Le 18 janvier 2026, à Cesson, une jeune femme s’apprête à commencer sa journée de travail dans un restaurant. À 7 heures du matin, elle est violée par un homme sous la menace de deux armes (un couteau et un taser), qui lui vole en outre son téléphone portable. Immédiatement, le parquet de Rennes ouvre une enquête confiée aux enquêteurs de la Division de la criminalité territoriale, qui relèvent un fait notable. « L’individu avait suivi la plaignante sur plusieurs kilomètres à vélo avant de commettre les faits », explique le procureur de la République de Rennes, Frédéric Teillet.
Comme à l’accoutumée, les images de vidéosurveillance sont exploitées et des analyses téléphoniques et génétiques sont menées. « L’ensemble des moyens d’enquête nécessaires a été engagé dès l’ouverture de la procédure », précise Frédéric Teillet. Quelques jours plus tard, le 25 janvier 2026, une seconde jeune femme vit le même scénario. Rentrant chez elle après une soirée entre amis, elle est suivie depuis le centre-ville par un individu veillant à ne pas la dépasser. Arrivée au bas de son domicile, dans le quartier de Cleunay, l’homme lui intime de se baisser sous la menace d’un taser et d’une arme blanche, lui annonçant clairement son intention de la violer, avant de lui prendre son téléphone. « Devant la résistance de la plaignante, l’auteur a finalement quitté les lieux », indique le procureur.

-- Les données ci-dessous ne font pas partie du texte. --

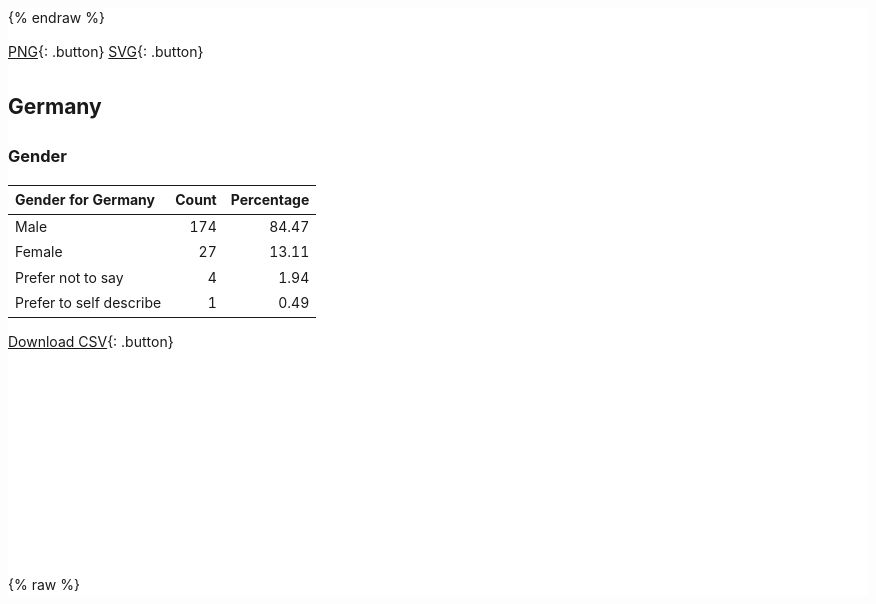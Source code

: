</svg>

{% endraw %}

[PNG](/international-survey-2022/fig/gender_canada.png){: .button} [SVG](/international-survey-2022/fig/gender_canada.svg){: .button}



## Germany


### Gender

| Gender for Germany      |   Count |   Percentage |
|:------------------------|--------:|-------------:|
| Male                    |     174 |        84.47 |
| Female                  |      27 |        13.11 |
| Prefer not to say       |       4 |         1.94 |
| Prefer to self describe |       1 |         0.49 |

[Download CSV](/international-survey-2022/csv/gender_germany.csv){: .button}

{% raw %}
<svg xmlns:xlink="http://www.w3.org/1999/xlink" width="460.8pt" height="168pt" viewBox="0 0 460.8 168" xmlns="http://www.w3.org/2000/svg" version="1.1">
 <metadata>
  <rdf:RDF xmlns:dc="http://purl.org/dc/elements/1.1/" xmlns:cc="http://creativecommons.org/ns#" xmlns:rdf="http://www.w3.org/1999/02/22-rdf-syntax-ns#">
   <cc:Work>
    <dc:type rdf:resource="http://purl.org/dc/dcmitype/StillImage"/>
    <dc:date>2022-08-10T14:08:29.583013</dc:date>
    <dc:format>image/svg+xml</dc:format>
    <dc:creator>
     <cc:Agent>
      <dc:title>Matplotlib v3.5.2, https://matplotlib.org/</dc:title>
     </cc:Agent>
    </dc:creator>
   </cc:Work>
  </rdf:RDF>
 </metadata>
 <defs>
  <style type="text/css">*{stroke-linejoin: round; stroke-linecap: butt}</style>
 </defs>
 <g id="figure_1">
  <g id="patch_1">
   <path d="M 0 168 
L 460.8 168 
L 460.8 0 
L 0 0 
z
" style="fill: #ffffff"/>
  </g>
  <g id="axes_1">
   <g id="patch_2">
    <path d="M 115.059375 140.942187 
L 450 140.942187 
L 450 25.6425 
L 115.059375 25.6425 
z
" style="fill: #ffffff"/>
   </g>
   <g id="patch_3">
    <path d="M 115.059375 135.701293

Le 26 janvier 2026, les hommes de la brigade anticriminalité de Rennes, particulièrement sensibilisés à ce mode opératoire et au signalement diffusé, interpellent un homme circulant à vélo vers 5 heures du matin dans le centre-ville. « Il correspondait en tout point à la description donnée par les deux victimes », souligne Frédéric Teillet. Un taser a été retrouvé lors de cette interpellation, susceptible de correspondre à l’arme utilisée lors des faits.
Parmi les investigations menées, l’analyse génétique a permis d’établir que l’ADN de l’individu placé en garde à vue correspondait au profil génétique retrouvé sur la victime du viol du 18 janvier. Au cours de ses auditions, il a reconnu l’intégralité des faits. « Les éléments scientifiques recueillis ont confirmé son implication », précise le procureur de la République.
L’intéressé, dont le casier judiciaire ne porte mention d’aucune condamnation, a été déféré devant un juge d’instruction sur instruction du parquet de Rennes. Il a été mis en examen pour viol commis avec usage ou menace d’une arme, tentative de viol commis avec usage ou menace d’une arme, et deux extorsions avec arme. « Il a été placé en détention provisoire par le juge des libertés et de la détention, conformément aux réquisitions du parquet », conclut Frédéric Teillet.